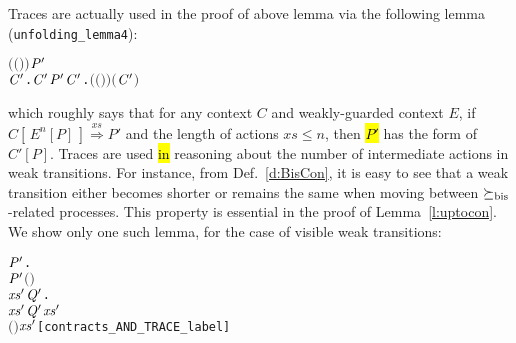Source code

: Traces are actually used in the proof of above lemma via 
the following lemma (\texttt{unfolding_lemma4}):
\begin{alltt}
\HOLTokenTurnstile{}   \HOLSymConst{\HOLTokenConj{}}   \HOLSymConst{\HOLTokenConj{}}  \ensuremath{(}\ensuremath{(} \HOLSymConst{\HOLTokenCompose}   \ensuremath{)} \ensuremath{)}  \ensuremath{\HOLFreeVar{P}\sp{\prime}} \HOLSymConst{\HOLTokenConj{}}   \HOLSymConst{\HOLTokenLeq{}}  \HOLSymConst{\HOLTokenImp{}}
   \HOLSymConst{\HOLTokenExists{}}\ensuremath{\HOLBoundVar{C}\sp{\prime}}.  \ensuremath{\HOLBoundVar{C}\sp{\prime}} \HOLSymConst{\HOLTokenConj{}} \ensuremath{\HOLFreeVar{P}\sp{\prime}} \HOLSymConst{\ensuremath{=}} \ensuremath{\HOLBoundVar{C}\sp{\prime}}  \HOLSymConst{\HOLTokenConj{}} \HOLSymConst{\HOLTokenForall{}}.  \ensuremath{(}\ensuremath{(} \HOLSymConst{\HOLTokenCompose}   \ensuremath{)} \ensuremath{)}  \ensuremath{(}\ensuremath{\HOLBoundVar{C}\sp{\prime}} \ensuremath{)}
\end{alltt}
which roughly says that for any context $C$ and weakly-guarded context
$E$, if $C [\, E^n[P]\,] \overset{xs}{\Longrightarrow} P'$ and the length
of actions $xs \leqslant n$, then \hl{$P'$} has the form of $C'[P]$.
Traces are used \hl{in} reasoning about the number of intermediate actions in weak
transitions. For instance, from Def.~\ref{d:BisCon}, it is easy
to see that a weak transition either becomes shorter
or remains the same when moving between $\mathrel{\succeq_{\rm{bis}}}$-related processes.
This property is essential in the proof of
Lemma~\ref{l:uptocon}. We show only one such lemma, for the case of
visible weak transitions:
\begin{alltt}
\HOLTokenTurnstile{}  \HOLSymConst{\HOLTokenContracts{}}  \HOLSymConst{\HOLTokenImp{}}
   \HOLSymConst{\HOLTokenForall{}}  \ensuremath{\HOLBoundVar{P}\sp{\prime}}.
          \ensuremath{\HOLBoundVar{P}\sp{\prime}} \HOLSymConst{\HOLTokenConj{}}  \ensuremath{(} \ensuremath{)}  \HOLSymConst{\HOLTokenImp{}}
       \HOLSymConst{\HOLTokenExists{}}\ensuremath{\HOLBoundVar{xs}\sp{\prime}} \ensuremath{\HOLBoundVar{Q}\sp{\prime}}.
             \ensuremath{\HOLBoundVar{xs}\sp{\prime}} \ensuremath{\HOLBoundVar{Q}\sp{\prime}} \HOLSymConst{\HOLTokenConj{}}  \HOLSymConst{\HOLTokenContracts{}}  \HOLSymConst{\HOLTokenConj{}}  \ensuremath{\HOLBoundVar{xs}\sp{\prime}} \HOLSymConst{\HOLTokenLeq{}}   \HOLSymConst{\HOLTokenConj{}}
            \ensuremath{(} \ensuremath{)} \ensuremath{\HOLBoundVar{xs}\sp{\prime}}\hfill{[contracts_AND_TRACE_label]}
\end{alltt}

━━━━━━━━

> _ASSIGNMENT_
Write out the material above again, word for word, minus its pictures.

> _RESPONSE AREA_
Source code

: Traces are actually used in the proof of above lemma via 
the following lemma (\texttt{unfolding_lemma4}):
\begin{alltt}
\HOLTokenTurnstile{}   \HOLSymConst{\HOLTokenConj{}}   \HOLSymConst{\HOLTokenConj{}}  \ensuremath{(}\ensuremath{(} \HOLSymConst{\HOLTokenCompose}   \ensuremath{)} \ensuremath{)}  \ensuremath{\HOLFreeVar{P}\sp{\prime}} \HOLSymConst{\HOLTokenConj{}}   \HOLSymConst{\HOLTokenLeq{}}  \HOLSymConst{\HOLTokenImp{}}
   \HOLSymConst{\HOLTokenExists{}}\ensuremath{\HOLBoundVar{C}\sp{\prime}}.  \ensuremath{\HOLBoundVar{C}\sp{\prime}} \HOLSymConst{\HOLTokenConj{}} \ensuremath{\HOLFreeVar{P}\sp{\prime}} \HOLSymConst{\ensuremath{=}} \ensuremath{\HOLBoundVar{C}\sp{\prime}}  \HOLSymConst{\HOLTokenConj{}} \HOLSymConst{\HOLTokenForall{}}.  \ensuremath{(}\ensuremath{(} \HOLSymConst{\HOLTokenCompose}   \ensuremath{)} \ensuremath{)}  \ensuremath{(}\ensuremath{\HOLBoundVar{C}\sp{\prime}} \ensuremath{)}
\end{alltt}
which roughly says that for any context $C$ and weakly-guarded context
$E$, if $C [\, E^n[P]\,] \overset{xs}{\Longrightarrow} P'$ and the length
of actions $xs \leqslant n$, then \hl{$P'$} has the form of $C'[P]$.
Traces are used \hl{in} reasoning about the number of intermediate actions in weak
transitions. For instance, from Def.~\ref{d:BisCon}, it is easy
to see that a weak transition either becomes shorter
or remains the same when moving between $\mathrel{\succeq_{\rm{bis}}}$-related processes.
This property is essential in the proof of
Lemma~\ref{l:uptocon}. We show only one such lemma, for the case of
visible weak transitions:
\begin{alltt}
\HOLTokenTurnstile{}  \HOLSymConst{\HOLTokenContracts{}}  \HOLSymConst{\HOLTokenImp{}}
   \HOLSymConst{\HOLTokenForall{}}  \ensuremath{\HOLBoundVar{P}\sp{\prime}}.
          \ensuremath{\HOLBoundVar{P}\sp{\prime}} \HOLSymConst{\HOLTokenConj{}}  \ensuremath{(} \ensuremath{)}  \HOLSymConst{\HOLTokenImp{}}
       \HOLSymConst{\HOLTokenExists{}}\ensuremath{\HOLBoundVar{xs}\sp{\prime}} \ensuremath{\HOLBoundVar{Q}\sp{\prime}}.
             \ensuremath{\HOLBoundVar{xs}\sp{\prime}} \ensuremath{\HOLBoundVar{Q}\sp{\prime}} \HOLSymConst{\HOLTokenConj{}}  \HOLSymConst{\HOLTokenContracts{}}  \HOLSymConst{\HOLTokenConj{}}  \ensuremath{\HOLBoundVar{xs}\sp{\prime}} \HOLSymConst{\HOLTokenLeq{}}   \HOLSymConst{\HOLTokenConj{}}
            \ensuremath{(} \ensuremath{)} \ensuremath{\HOLBoundVar{xs}\sp{\prime}}\hfill{[contracts_AND_TRACE_label]}
\end{alltt}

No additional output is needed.